• **TASK BRIEF**
Lines in the following data that contain the string "xiaoshuaigege" are to be counted. Report only their number.

▬▬▬

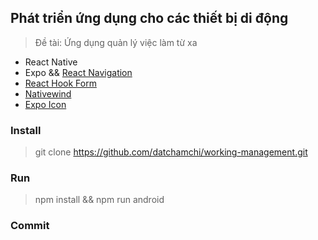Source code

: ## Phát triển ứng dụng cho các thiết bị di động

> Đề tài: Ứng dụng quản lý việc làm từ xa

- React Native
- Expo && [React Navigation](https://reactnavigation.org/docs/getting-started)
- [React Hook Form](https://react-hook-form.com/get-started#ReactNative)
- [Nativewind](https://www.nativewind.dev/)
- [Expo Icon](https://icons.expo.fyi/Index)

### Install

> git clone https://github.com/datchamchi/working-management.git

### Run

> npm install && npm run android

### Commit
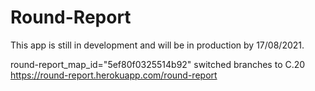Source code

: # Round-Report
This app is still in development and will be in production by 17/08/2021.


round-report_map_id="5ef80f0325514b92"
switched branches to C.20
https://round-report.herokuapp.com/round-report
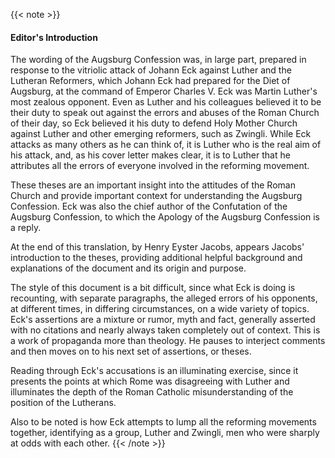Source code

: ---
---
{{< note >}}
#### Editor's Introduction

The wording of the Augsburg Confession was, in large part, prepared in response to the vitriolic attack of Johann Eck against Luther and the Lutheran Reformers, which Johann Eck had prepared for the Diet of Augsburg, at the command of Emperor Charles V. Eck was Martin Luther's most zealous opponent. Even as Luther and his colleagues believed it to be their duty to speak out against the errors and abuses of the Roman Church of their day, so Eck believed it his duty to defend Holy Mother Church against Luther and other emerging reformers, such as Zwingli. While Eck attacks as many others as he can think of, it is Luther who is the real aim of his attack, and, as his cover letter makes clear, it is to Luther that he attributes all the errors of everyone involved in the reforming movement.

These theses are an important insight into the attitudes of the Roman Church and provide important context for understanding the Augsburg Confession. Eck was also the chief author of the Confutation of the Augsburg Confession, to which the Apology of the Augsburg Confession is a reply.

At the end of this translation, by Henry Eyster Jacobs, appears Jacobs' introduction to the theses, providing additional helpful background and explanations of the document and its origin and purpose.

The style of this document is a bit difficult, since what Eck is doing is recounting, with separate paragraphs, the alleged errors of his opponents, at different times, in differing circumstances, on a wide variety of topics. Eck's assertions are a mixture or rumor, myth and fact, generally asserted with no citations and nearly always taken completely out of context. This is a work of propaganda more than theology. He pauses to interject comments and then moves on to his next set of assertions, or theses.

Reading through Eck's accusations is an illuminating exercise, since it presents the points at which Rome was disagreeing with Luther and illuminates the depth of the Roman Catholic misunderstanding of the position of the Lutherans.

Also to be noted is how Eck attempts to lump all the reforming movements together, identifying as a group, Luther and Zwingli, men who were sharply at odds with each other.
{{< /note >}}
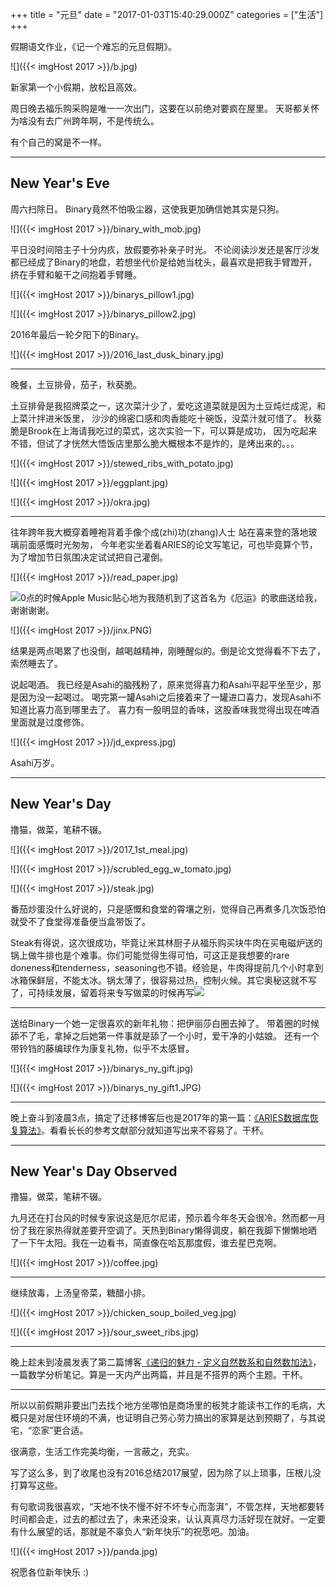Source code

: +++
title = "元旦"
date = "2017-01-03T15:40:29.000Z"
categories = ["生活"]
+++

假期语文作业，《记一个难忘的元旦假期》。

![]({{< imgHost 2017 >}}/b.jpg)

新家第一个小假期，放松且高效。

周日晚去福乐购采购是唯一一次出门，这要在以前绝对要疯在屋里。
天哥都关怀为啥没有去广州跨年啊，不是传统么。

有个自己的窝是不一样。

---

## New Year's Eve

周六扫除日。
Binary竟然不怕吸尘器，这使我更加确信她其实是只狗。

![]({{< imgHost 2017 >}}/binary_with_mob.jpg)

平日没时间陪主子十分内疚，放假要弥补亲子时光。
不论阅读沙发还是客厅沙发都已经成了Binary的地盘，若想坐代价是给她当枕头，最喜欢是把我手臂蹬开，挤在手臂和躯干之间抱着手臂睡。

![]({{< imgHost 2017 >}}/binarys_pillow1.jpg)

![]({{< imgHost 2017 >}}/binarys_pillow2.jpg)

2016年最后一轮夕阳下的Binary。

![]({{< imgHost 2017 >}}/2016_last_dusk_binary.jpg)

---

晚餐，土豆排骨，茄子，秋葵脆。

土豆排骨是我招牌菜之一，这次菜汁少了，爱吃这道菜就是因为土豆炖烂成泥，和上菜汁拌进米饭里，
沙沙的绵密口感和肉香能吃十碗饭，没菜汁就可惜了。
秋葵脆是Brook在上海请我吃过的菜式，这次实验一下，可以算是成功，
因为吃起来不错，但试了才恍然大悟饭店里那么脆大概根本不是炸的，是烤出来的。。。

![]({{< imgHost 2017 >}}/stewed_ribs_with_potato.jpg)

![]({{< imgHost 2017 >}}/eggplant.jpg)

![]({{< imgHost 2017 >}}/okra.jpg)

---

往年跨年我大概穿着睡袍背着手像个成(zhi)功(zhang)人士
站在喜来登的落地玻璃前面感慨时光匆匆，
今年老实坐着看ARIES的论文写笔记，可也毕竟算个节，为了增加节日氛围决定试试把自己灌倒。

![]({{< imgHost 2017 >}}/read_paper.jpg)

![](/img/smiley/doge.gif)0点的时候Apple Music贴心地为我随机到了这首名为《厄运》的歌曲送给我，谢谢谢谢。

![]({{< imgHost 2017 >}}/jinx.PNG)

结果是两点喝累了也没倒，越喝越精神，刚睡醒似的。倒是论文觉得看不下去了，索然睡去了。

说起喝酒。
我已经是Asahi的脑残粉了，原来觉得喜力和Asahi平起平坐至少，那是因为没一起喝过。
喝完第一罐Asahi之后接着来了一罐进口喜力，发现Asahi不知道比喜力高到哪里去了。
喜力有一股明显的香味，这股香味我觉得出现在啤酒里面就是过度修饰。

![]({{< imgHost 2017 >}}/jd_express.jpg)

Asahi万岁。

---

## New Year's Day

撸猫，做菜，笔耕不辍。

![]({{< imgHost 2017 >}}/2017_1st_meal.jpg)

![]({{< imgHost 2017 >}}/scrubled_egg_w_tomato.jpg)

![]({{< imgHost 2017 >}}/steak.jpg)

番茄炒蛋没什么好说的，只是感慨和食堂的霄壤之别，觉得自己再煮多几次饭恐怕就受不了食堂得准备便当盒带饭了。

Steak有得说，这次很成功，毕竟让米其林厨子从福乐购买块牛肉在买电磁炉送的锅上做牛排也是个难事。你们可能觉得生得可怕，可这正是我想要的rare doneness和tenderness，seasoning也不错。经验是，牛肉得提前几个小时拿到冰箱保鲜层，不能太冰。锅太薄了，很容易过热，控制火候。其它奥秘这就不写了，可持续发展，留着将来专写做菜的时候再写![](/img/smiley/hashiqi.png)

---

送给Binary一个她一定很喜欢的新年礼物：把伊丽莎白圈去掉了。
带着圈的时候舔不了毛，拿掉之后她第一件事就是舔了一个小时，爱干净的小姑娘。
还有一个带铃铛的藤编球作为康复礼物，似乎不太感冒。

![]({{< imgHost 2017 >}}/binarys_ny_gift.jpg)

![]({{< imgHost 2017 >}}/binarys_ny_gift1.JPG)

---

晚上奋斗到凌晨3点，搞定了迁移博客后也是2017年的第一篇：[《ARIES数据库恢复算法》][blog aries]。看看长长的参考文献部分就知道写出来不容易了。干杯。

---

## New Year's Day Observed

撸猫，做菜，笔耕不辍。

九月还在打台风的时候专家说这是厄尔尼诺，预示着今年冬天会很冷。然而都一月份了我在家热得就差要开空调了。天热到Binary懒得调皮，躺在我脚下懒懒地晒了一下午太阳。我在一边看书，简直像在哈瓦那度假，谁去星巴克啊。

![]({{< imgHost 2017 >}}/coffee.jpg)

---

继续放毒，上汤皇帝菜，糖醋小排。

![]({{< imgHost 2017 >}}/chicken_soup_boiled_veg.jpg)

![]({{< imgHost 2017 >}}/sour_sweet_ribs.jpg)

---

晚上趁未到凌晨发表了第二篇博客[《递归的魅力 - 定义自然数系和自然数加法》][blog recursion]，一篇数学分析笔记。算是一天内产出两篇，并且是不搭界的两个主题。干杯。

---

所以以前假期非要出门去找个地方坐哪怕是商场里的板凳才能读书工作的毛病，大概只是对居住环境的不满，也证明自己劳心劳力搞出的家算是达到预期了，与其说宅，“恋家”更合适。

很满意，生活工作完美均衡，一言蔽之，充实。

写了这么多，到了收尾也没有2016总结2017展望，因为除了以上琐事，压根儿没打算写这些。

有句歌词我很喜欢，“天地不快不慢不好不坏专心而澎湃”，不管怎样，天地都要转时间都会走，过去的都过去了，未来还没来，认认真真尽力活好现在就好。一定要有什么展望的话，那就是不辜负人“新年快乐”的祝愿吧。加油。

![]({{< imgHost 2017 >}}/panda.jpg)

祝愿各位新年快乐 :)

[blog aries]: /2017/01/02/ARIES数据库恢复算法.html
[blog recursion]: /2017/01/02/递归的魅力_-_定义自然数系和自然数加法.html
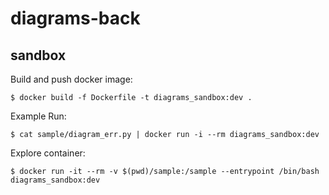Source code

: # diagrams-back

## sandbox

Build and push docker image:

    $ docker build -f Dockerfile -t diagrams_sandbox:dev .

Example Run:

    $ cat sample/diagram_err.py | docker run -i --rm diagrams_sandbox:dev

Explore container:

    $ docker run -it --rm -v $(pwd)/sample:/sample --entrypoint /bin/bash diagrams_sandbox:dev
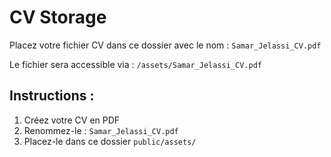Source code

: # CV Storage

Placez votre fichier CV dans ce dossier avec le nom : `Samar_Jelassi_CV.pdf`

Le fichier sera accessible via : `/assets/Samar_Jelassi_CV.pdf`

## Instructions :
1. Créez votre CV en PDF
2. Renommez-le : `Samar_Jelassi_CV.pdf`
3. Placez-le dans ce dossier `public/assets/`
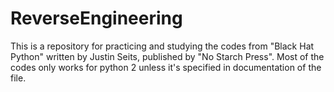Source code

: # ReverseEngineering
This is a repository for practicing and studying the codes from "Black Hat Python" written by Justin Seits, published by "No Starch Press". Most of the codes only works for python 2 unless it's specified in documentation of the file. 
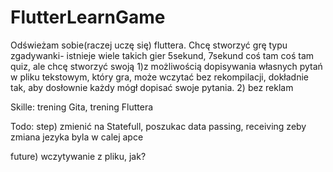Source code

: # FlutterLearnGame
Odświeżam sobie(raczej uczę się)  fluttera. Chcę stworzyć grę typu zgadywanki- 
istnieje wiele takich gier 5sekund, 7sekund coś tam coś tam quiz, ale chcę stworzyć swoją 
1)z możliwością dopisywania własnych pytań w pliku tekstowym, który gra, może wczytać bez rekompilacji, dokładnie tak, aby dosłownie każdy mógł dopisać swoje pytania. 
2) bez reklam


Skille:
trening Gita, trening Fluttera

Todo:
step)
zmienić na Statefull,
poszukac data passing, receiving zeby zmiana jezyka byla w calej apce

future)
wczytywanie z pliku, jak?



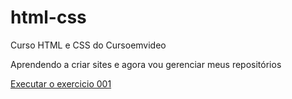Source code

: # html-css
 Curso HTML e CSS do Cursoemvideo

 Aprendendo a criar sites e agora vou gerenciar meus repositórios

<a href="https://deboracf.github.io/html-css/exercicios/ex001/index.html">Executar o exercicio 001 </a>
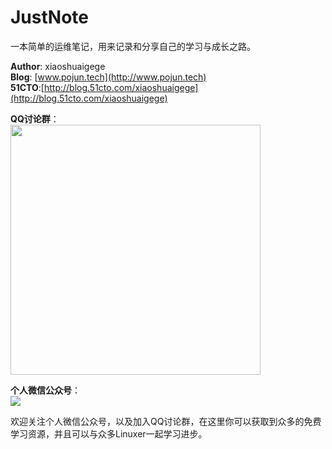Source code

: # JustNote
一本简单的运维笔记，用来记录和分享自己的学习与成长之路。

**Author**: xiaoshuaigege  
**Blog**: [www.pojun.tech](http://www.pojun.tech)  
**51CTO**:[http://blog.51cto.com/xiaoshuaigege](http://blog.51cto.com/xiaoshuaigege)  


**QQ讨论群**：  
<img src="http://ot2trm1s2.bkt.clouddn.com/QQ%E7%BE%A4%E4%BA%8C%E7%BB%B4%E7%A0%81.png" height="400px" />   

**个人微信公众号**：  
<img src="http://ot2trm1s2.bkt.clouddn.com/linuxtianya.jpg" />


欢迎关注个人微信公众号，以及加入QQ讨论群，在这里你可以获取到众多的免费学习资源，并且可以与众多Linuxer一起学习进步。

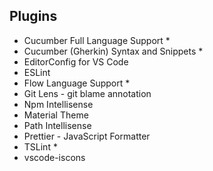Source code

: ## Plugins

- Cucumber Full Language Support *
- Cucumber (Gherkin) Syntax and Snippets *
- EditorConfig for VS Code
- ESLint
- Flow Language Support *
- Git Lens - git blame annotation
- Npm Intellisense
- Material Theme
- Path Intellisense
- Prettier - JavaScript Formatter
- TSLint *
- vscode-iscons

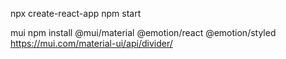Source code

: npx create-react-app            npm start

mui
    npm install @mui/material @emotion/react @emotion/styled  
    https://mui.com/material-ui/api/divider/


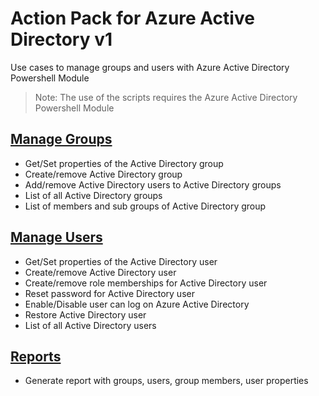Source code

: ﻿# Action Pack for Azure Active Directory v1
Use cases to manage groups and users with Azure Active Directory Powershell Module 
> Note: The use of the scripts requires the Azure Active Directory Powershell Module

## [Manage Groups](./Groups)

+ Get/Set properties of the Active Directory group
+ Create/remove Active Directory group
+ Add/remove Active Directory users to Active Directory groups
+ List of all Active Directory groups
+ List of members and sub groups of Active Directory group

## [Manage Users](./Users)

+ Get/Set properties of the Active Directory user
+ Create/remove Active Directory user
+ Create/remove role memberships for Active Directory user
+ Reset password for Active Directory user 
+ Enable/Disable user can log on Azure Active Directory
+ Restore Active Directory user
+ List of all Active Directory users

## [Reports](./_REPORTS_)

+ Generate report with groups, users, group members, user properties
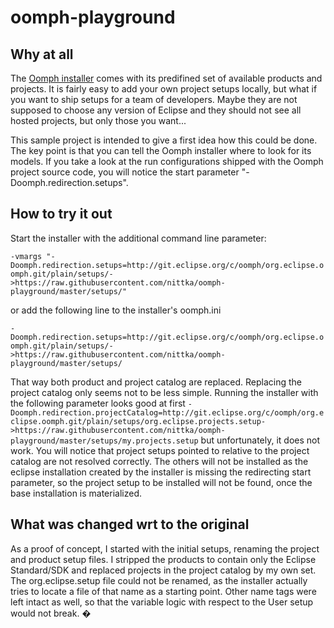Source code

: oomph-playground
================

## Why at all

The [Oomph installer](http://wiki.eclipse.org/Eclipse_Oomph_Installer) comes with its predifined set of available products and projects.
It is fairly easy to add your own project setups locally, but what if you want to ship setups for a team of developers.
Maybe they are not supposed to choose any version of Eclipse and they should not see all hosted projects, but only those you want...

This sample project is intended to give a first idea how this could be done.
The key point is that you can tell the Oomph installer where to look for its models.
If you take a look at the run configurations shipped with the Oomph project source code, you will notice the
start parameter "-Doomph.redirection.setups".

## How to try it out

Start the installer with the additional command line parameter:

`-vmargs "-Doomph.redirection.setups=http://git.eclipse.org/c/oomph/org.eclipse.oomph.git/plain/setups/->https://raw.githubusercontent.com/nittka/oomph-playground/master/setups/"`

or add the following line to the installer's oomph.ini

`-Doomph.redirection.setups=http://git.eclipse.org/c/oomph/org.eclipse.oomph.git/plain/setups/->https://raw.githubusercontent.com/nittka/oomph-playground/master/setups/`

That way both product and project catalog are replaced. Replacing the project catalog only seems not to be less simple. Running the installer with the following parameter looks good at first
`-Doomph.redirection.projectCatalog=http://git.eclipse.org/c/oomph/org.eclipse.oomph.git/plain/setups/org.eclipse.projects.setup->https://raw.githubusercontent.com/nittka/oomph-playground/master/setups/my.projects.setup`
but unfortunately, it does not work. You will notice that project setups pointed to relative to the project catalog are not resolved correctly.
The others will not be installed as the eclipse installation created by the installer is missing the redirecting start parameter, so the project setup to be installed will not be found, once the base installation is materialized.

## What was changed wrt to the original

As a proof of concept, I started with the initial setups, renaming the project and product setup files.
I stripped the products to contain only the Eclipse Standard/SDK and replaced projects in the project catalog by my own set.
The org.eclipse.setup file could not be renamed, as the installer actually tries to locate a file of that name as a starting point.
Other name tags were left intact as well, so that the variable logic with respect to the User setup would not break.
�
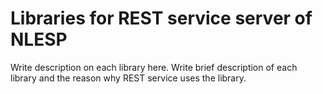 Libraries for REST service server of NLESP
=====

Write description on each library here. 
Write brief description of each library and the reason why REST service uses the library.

▬▬▬

• **SOLUTION**
2